--- Task prompt ---
Print only the lines below, from the very first to the one containing "del resultat final.", exactly as they stand. Do not print pictures.

(Dataset entries)
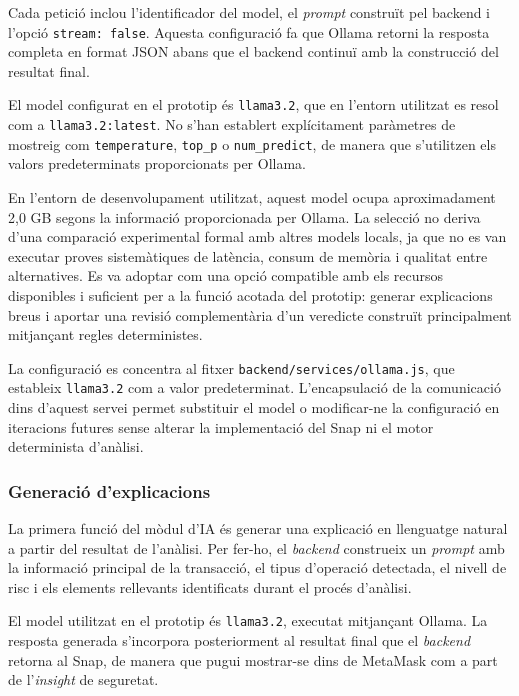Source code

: Cada petició inclou l’identificador del model, el \textit{prompt} construït pel backend i l’opció \texttt{stream: false}. Aquesta configuració fa que Ollama retorni la resposta completa en format JSON abans que el backend continuï amb la construcció del resultat final.

El model configurat en el prototip és \texttt{llama3.2}, que en l’entorn utilitzat es resol com a \texttt{llama3.2:latest}. No s’han establert explícitament paràmetres de mostreig com \texttt{temperature}, \texttt{top\_p} o \texttt{num\_predict}, de manera que s’utilitzen els valors predeterminats proporcionats per Ollama.

En l’entorn de desenvolupament utilitzat, aquest model ocupa aproximadament 2,0 GB segons la informació proporcionada per Ollama. La selecció no deriva d’una comparació experimental formal amb altres models locals, ja que no es van executar proves sistemàtiques de latència, consum de memòria i qualitat entre alternatives. Es va adoptar com una opció compatible amb els recursos disponibles i suficient per a la funció acotada del prototip: generar explicacions breus i aportar una revisió complementària d’un veredicte construït principalment mitjançant regles deterministes.

La configuració es concentra al fitxer \texttt{backend/services/ollama.js}, que estableix \texttt{llama3.2} com a valor predeterminat. L’encapsulació de la comunicació dins d’aquest servei permet substituir el model o modificar-ne la configuració en iteracions futures sense alterar la implementació del Snap ni el motor determinista d’anàlisi.


\subsubsection{Generació d’explicacions}

La primera funció del mòdul d’IA és generar una explicació en llenguatge natural a partir del resultat de l’anàlisi. Per fer-ho, el \textit{backend} construeix un \textit{prompt} amb la informació principal de la transacció, el tipus d’operació detectada, el nivell de risc i els elements rellevants identificats durant el procés d’anàlisi.

El model utilitzat en el prototip és \texttt{llama3.2}, executat mitjançant Ollama. La resposta generada s’incorpora posteriorment al resultat final que el \textit{backend} retorna al Snap, de manera que pugui mostrar-se dins de MetaMask com a part de l’\textit{insight} de seguretat.

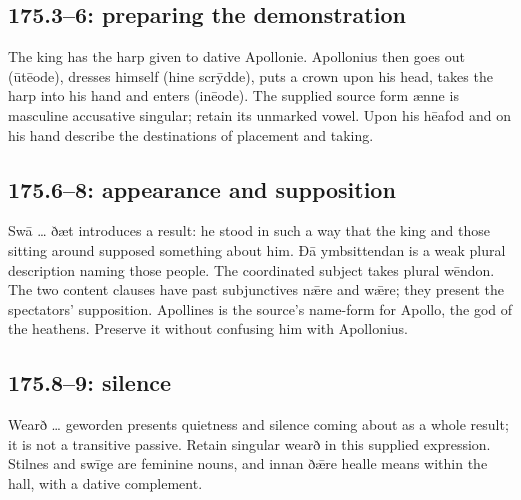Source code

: \subsection*{175.3–6: preparing the demonstration}

The king has the harp given to dative Apollonie. Apollonius then goes out (ūtēode), dresses himself (hine scrȳdde), puts a crown upon his head, takes the harp into his hand and enters (inēode). The supplied source form ænne is masculine accusative singular; retain its unmarked vowel. Upon his hēafod and on his hand describe the destinations of placement and taking.

\subsection*{175.6–8: appearance and supposition}

Swā … ðæt introduces a result: he stood in such a way that the king and those sitting around supposed something about him. Ðā ymbsittendan is a weak plural description naming those people. The coordinated subject takes plural wēndon. The two content clauses have past subjunctives nǣre and wǣre; they present the spectators’ supposition. Apollines is the source’s name-form for Apollo, the god of the heathens. Preserve it without confusing him with Apollonius.

\subsection*{175.8–9: silence}

Wearð … geworden presents quietness and silence coming about as a whole result; it is not a transitive passive. Retain singular wearð in this supplied expression. Stilnes and swīge are feminine nouns, and innan ðǣre healle means within the hall, with a dative complement.

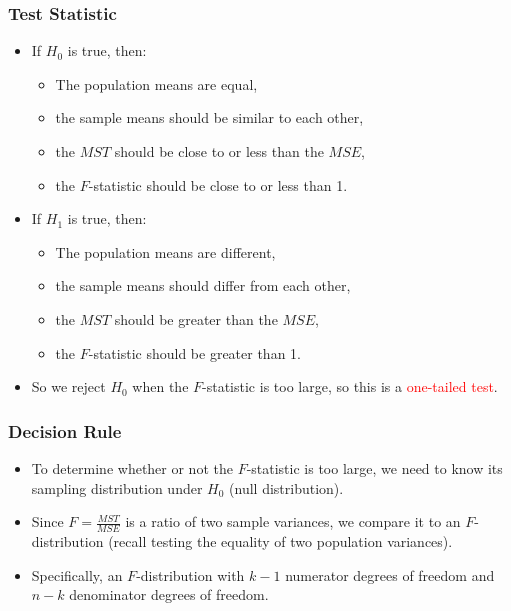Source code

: \documentclass[12pt]{beamer}
\begin{document}
\begin{frame}
	\frametitle{Test Statistic}
	
	\begin{itemize}[label={\color{blue}$\blacktriangleright$}]
		\item If $H_0$ is true, then:
		\begin{itemize}[label={\color{blue}$\Rightarrow$}]
			\item The population means are equal,
			\item the sample means should be similar to each other,
			\item the $MST$ should be close to or less than the $MSE$,
			\item the $F$-statistic should be close to or less than 1.
		\end{itemize}
		
		\item If $H_1$ is true, then:
		\begin{itemize}[label={\color{blue}$\Rightarrow$}]
			\item The population means are different,
			\item the sample means should differ from each other,
			\item the $MST$ should be greater than the $MSE$,
			\item the $F$-statistic should be greater than 1.
		\end{itemize}
		
		\item So we reject $H_0$ when the $F$-statistic is too large, so this is a \textcolor{red}{one-tailed test}.
	\end{itemize}
	
\end{frame}
\begin{frame}
	\frametitle{Decision Rule}
	
	\begin{itemize}[label={\color{blue}$\blacktriangleright$}]
		\item To determine whether or not the $F$-statistic is too large, we need to know its sampling distribution under $H_0$ (null distribution).
		
		\item Since $F = \frac{MST}{MSE}$ is a ratio of two sample variances, we compare it to an $F$-distribution (recall testing the equality of two population variances).
		
		\item Specifically, an $F$-distribution with $k - 1$ numerator degrees of freedom and $n - k$ denominator degrees of freedom.
	\end{itemize}
	
\end{frame}
\end{document}
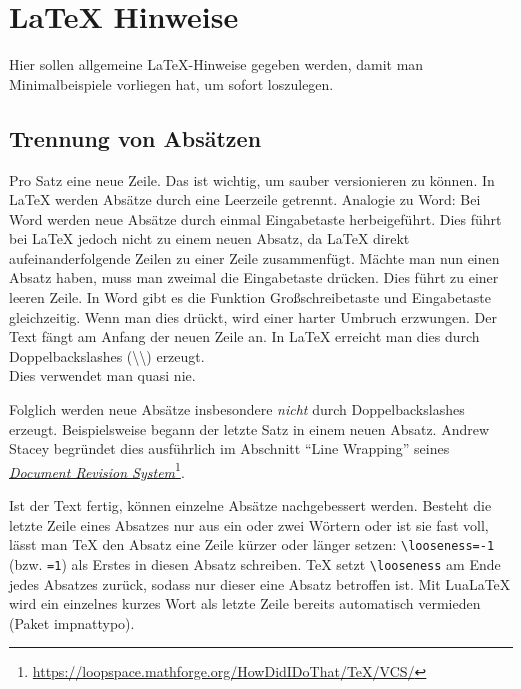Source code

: \documentclass[../thesis-example]{subfiles}
\begin{document}
\chapter{LaTeX Hinweise}
\label{sec:latexhints}

Hier sollen allgemeine \LaTeX-Hinweise gegeben werden, damit man Minimalbeispiele vorliegen hat, um sofort loszulegen.

\section{Trennung von Absätzen}

\begin{ltgexample}
Pro Satz eine neue Zeile.
Das ist wichtig, um sauber versionieren zu können.
In LaTeX werden Absätze durch eine Leerzeile getrennt.
Analogie zu Word: Bei Word werden neue Absätze durch einmal Eingabetaste herbeigeführt.
Dies führt bei LaTeX jedoch nicht zu einem neuen Absatz, da LaTeX direkt aufeinanderfolgende Zeilen zu einer Zeile zusammenfügt.
Mächte man nun einen Absatz haben, muss man zweimal die Eingabetaste drücken.
Dies führt zu einer leeren Zeile.
In Word gibt es die Funktion Großschreibetaste und Eingabetaste gleichzeitig.
Wenn man dies drückt, wird einer harter Umbruch erzwungen.
Der Text fängt am Anfang der neuen Zeile an.
In LaTeX erreicht man dies durch Doppelbackslashes (\textbackslash\textbackslash) erzeugt.
\\
Dies verwendet man quasi nie.

Folglich werden neue Absätze insbesondere \emph{nicht} durch Doppelbackslashes erzeugt.
Beispielsweise begann der letzte Satz in einem neuen Absatz.
Andrew Stacey begründet dies ausführlich im Abschnitt \enquote{Line Wrapping} seines \href{https://loopspace.mathforge.org/HowDidIDoThat/TeX/VCS/#section.3}{\emph{Document Revision System}}\footnote{\url{https://loopspace.mathforge.org/HowDidIDoThat/TeX/VCS/}}.
\end{ltgexample}

Ist der Text fertig, können einzelne Absätze nachgebessert werden.
Besteht die letzte Zeile eines Absatzes nur aus ein oder zwei Wörtern oder ist sie fast voll, lässt man TeX den Absatz eine Zeile kürzer oder länger setzen: \texttt{\textbackslash looseness=-1} (bzw. \texttt{=1}) als Erstes in diesen Absatz schreiben.
TeX setzt \texttt{\textbackslash looseness} am Ende jedes Absatzes zurück, sodass nur dieser eine Absatz betroffen ist.
Mit LuaLaTeX wird ein einzelnes kurzes Wort als letzte Zeile bereits automatisch vermieden (Paket impnattypo).
\end{document}
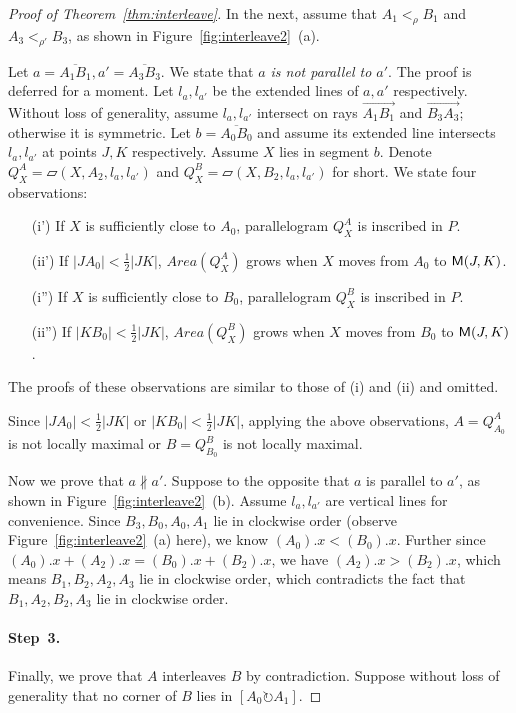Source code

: \documentclass{ws-ijcga}
\begin{document}
\begin{proof}[Proof of Theorem~\ref{thm:interleave}]
In the next, assume that $A_1<_\rho B_1$ and $A_3<_{\rho'} B_3$, as shown in Figure~\ref{fig:interleave2}~(a).

\smallskip Let $a=\overline{A_1B_1},a'=\overline{A_3B_3}$.
We state that \emph{$a$ is not parallel to $a'$}. The proof is deferred for a moment.
Let $l_a,l_{a'}$ be the extended lines of $a,a'$ respectively.
Without loss of generality, assume $l_a,l_{a'}$ intersect on rays $\overrightarrow{A_1B_1}$ and $\overrightarrow{B_3A_3}$; otherwise it is symmetric.
Let $b=\overline{A_0B_0}$ and assume its extended line intersects $l_{a},l_{a'}$ at points $J,K$ respectively.
Assume $X$ lies in segment $b$. Denote $Q^A_X=\parallelogram(X,A_2,l_a,l_{a'})$ and $Q^B_X=\parallelogram(X,B_2,l_a,l_{a'})$ for short.
We state four observations:
\begin{enumerate}
\item[(i')] If $X$ is sufficiently close to $A_0$, parallelogram $Q^A_X$ is inscribed in $P$.
\item[(ii')] If $|JA_0|<\frac{1}{2}|JK|$, $Area(Q^A_X)$ grows when $X$ moves from $A_0$ to $\mathsf{M}(J,K)$.
\item[(i'')] If $X$ is sufficiently close to $B_0$, parallelogram $Q^B_X$ is inscribed in $P$.
\item[(ii'')] If $|KB_0|<\frac{1}{2}|JK|$, $Area(Q^B_X)$ grows when $X$ moves from $B_0$ to $\mathsf{M}(J,K)$.
\end{enumerate}
The proofs of these observations are similar to those of (i) and (ii) and omitted.

\smallskip Since $|JA_0|<\frac{1}{2}|JK|$ or $|KB_0|<\frac{1}{2}|JK|$,
applying the above observations, $A=Q^A_{A_0}$ is not locally maximal or $B=Q^B_{B_0}$ is not locally maximal.

\medskip Now we prove that $a\nparallel a'$.
Suppose to the opposite that $a$ is parallel to $a'$, as shown in Figure~\ref{fig:interleave2}~(b).
Assume $l_a,l_{a'}$ are vertical lines for convenience.
Since $B_3,B_0,A_0,A_1$ lie in clockwise order (observe Figure~\ref{fig:interleave2}~(a) here), we know $(A_0).x < (B_0).x$.
Further since $(A_0).x+(A_2).x=(B_0).x+(B_2).x$, we have $(A_2).x > (B_2).x$, which means $B_1,B_2,A_2,A_3$ lie in clockwise order,
  which contradicts the fact that $B_1,A_2,B_2,A_3$ lie in clockwise order.

\paragraph{Step~3.} Finally, we prove that $A$ interleaves $B$ by contradiction.
Suppose without loss of generality that no corner of $B$ lies in $[A_0\circlearrowright A_1]$.


\end{proof}
\end{document}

--- Worked solution ---
Source code

: Cada petició inclou l’identificador del model, el \textit{prompt} construït pel backend i l’opció \texttt{stream: false}. Aquesta configuració fa que Ollama retorni la resposta completa en format JSON abans que el backend continuï amb la construcció del resultat final.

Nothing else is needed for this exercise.